> [What you have to do]
Where the string "Jupyter" shows up in a line of the records, copy that line.

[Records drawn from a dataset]
══════════════════════════════

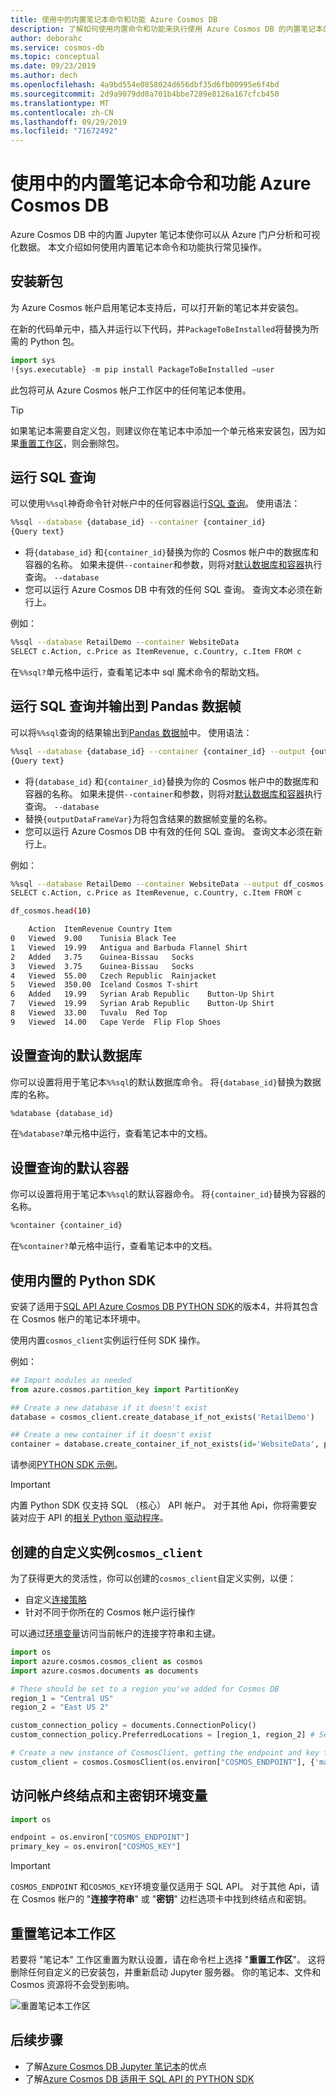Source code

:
 ```yaml
---
title: 使用中的内置笔记本命令和功能 Azure Cosmos DB
description: 了解如何使用内置命令和功能来执行使用 Azure Cosmos DB 的内置笔记本的常见操作。
author: deborahc
ms.service: cosmos-db
ms.topic: conceptual
ms.date: 09/23/2019
ms.author: dech
ms.openlocfilehash: 4a9bd554e0858024d656dbf35d6fb00995e6f4bd
ms.sourcegitcommit: 2d9a9079dd0a701b4bbe7289e8126a167cfcb450
ms.translationtype: MT
ms.contentlocale: zh-CN
ms.lasthandoff: 09/29/2019
ms.locfileid: "71672492"
---
```

# <a name="use-built-in-notebook-commands-and-features-in-azure-cosmos-db"></a>使用中的内置笔记本命令和功能 Azure Cosmos DB

Azure Cosmos DB 中的内置 Jupyter 笔记本使你可以从 Azure 门户分析和可视化数据。 本文介绍如何使用内置笔记本命令和功能执行常见操作。

## <a name="install-a-new-package"></a>安装新包
为 Azure Cosmos 帐户启用笔记本支持后，可以打开新的笔记本并安装包。

在新的代码单元中，插入并运行以下代码，并``PackageToBeInstalled``将替换为所需的 Python 包。
```python
import sys
!{sys.executable} -m pip install PackageToBeInstalled –user
```
此包将可从 Azure Cosmos 帐户工作区中的任何笔记本使用。 

> [!TIP]
> 如果笔记本需要自定义包，则建议你在笔记本中添加一个单元格来安装包，因为如果[重置工作区](#reset-notebooks-workspace)，则会删除包。  

## <a name="run-a-sql-query"></a>运行 SQL 查询

可以使用``%%sql``神奇命令针对帐户中的任何容器运行[SQL 查询](sql-query-getting-started.md)。 使用语法：

```bash
%%sql --database {database_id} --container {container_id}
{Query text}
```

- 将``{database_id}`` 和``{container_id}``替换为你的 Cosmos 帐户中的数据库和容器的名称。 如果未提供``--container``和参数，则将对[默认数据库和容器](#set-default-database-for-queries)执行查询。 ``--database``
- 您可以运行 Azure Cosmos DB 中有效的任何 SQL 查询。 查询文本必须在新行上。

例如： 
```bash
%%sql --database RetailDemo --container WebsiteData
SELECT c.Action, c.Price as ItemRevenue, c.Country, c.Item FROM c
```
在```%%sql?```单元格中运行，查看笔记本中 sql 魔术命令的帮助文档。

## <a name="run-a-sql-query-and-output-to-a-pandas-dataframe"></a>运行 SQL 查询并输出到 Pandas 数据帧

可以将``%%sql``查询的结果输出到[Pandas 数据帧](https://pandas.pydata.org/pandas-docs/stable/getting_started/dsintro.html#dataframe)中。 使用语法： 

```bash
%%sql --database {database_id} --container {container_id} --output {outputDataFrameVar}
{Query text}
```
- 将``{database_id}`` 和``{container_id}``替换为你的 Cosmos 帐户中的数据库和容器的名称。 如果未提供``--container``和参数，则将对[默认数据库和容器](#set-default-database-for-queries)执行查询。 ``--database``
- 替换``{outputDataFrameVar}``为将包含结果的数据帧变量的名称。
- 您可以运行 Azure Cosmos DB 中有效的任何 SQL 查询。 查询文本必须在新行上。 

例如：

```bash
%%sql --database RetailDemo --container WebsiteData --output df_cosmos
SELECT c.Action, c.Price as ItemRevenue, c.Country, c.Item FROM c
```
```bash
df_cosmos.head(10)

    Action  ItemRevenue Country Item
0   Viewed  9.00    Tunisia Black Tee
1   Viewed  19.99   Antigua and Barbuda Flannel Shirt
2   Added   3.75    Guinea-Bissau   Socks
3   Viewed  3.75    Guinea-Bissau   Socks
4   Viewed  55.00   Czech Republic  Rainjacket
5   Viewed  350.00  Iceland Cosmos T-shirt
6   Added   19.99   Syrian Arab Republic    Button-Up Shirt
7   Viewed  19.99   Syrian Arab Republic    Button-Up Shirt
8   Viewed  33.00   Tuvalu  Red Top
9   Viewed  14.00   Cape Verde  Flip Flop Shoes
```

## <a name="set-default-database-for-queries"></a>设置查询的默认数据库
你可以设置将用于笔记本```%%sql```的默认数据库命令。 将```{database_id}```替换为数据库的名称。

```bash
%database {database_id}
```
在```%database?```单元格中运行，查看笔记本中的文档。

## <a name="set-default-container-for-queries"></a>设置查询的默认容器
你可以设置将用于笔记本```%%sql```的默认容器命令。 将```{container_id}```替换为容器的名称。

```bash
%container {container_id}
```
在```%container?```单元格中运行，查看笔记本中的文档。

## <a name="use-the-built-in-python-sdk"></a>使用内置的 Python SDK
安装了适用于[SQL API Azure Cosmos DB PYTHON SDK](https://github.com/Azure/azure-sdk-for-python/tree/master/sdk/cosmos/azure-cosmos)的版本4，并将其包含在 Cosmos 帐户的笔记本环境中。

使用内置``cosmos_client``实例运行任何 SDK 操作。 

例如：

```python
## Import modules as needed
from azure.cosmos.partition_key import PartitionKey

## Create a new database if it doesn't exist
database = cosmos_client.create_database_if_not_exists('RetailDemo')

## Create a new container if it doesn't exist
container = database.create_container_if_not_exists(id='WebsiteData', partition_key=PartitionKey(path='/CartID'))
```
请参阅[PYTHON SDK 示例](https://github.com/Azure/azure-sdk-for-python/tree/master/sdk/cosmos/azure-cosmos/samples)。 

> [!IMPORTANT]
> 内置 Python SDK 仅支持 SQL （核心） API 帐户。 对于其他 Api，你将需要安装对应于 API 的[相关 Python 驱动程序](#install-a-new-package)。 

## <a name="create-a-custom-instance-of-cosmos_client"></a>创建的自定义实例``cosmos_client``
为了获得更大的灵活性，你可以创建的``cosmos_client``自定义实例，以便：

- 自定义[连接策略](https://docs.microsoft.com/python/api/azure-cosmos/azure.cosmos.documents.connectionpolicy?view=azure-python-preview)
- 针对不同于你所在的 Cosmos 帐户运行操作

可以通过[环境变量](#access-the-account-endpoint-and-primary-key-env-variables)访问当前帐户的连接字符串和主键。 

```python
import os
import azure.cosmos.cosmos_client as cosmos
import azure.cosmos.documents as documents

# These should be set to a region you've added for Cosmos DB
region_1 = "Central US" 
region_2 = "East US 2"

custom_connection_policy = documents.ConnectionPolicy()
custom_connection_policy.PreferredLocations = [region_1, region_2] # Set the order of regions the SDK will route requests to. The regions should be regions you've added for Cosmos, otherwise this will error.

# Create a new instance of CosmosClient, getting the endpoint and key from the environment variables
custom_client = cosmos.CosmosClient(os.environ["COSMOS_ENDPOINT"], {'masterKey': os.environ["COSMOS_KEY"]}, connection_policy=custom_connection_policy)
```
## <a name="access-the-account-endpoint-and-primary-key-env-variables"></a>访问帐户终结点和主密钥环境变量
```python
import os

endpoint = os.environ["COSMOS_ENDPOINT"]
primary_key = os.environ["COSMOS_KEY"]
```
> [!IMPORTANT]
> ``COSMOS_ENDPOINT`` 和``COSMOS_KEY``环境变量仅适用于 SQL API。 对于其他 Api，请在 Cosmos 帐户的 "**连接字符串**" 或 "**密钥**" 边栏选项卡中找到终结点和密钥。  

## <a name="reset-notebooks-workspace"></a>重置笔记本工作区
若要将 "笔记本" 工作区重置为默认设置，请在命令栏上选择 "**重置工作区**"。 这将删除任何自定义的已安装包，并重新启动 Jupyter 服务器。 你的笔记本、文件和 Cosmos 资源将不会受到影响。  

![重置笔记本工作区](media/use-notebook-features-and-commands/reset-workspace.png)

## <a name="next-steps"></a>后续步骤

- 了解[Azure Cosmos DB Jupyter 笔记本](cosmosdb-jupyter-notebooks.md)的优点
- 了解[Azure Cosmos DB 适用于 SQL API 的 PYTHON SDK](https://github.com/Azure/azure-sdk-for-python/tree/master/sdk/cosmos/azure-cosmos)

══════════════════════════════

> [Task result]
Azure Cosmos DB 中的内置 Jupyter 笔记本使你可以从 Azure 门户分析和可视化数据。 本文介绍如何使用内置笔记本命令和功能执行常见操作。
若要将 "笔记本" 工作区重置为默认设置，请在命令栏上选择 "**重置工作区**"。 这将删除任何自定义的已安装包，并重新启动 Jupyter 服务器。 你的笔记本、文件和 Cosmos 资源将不会受到影响。  
- 了解[Azure Cosmos DB Jupyter 笔记本](cosmosdb-jupyter-notebooks.md)的优点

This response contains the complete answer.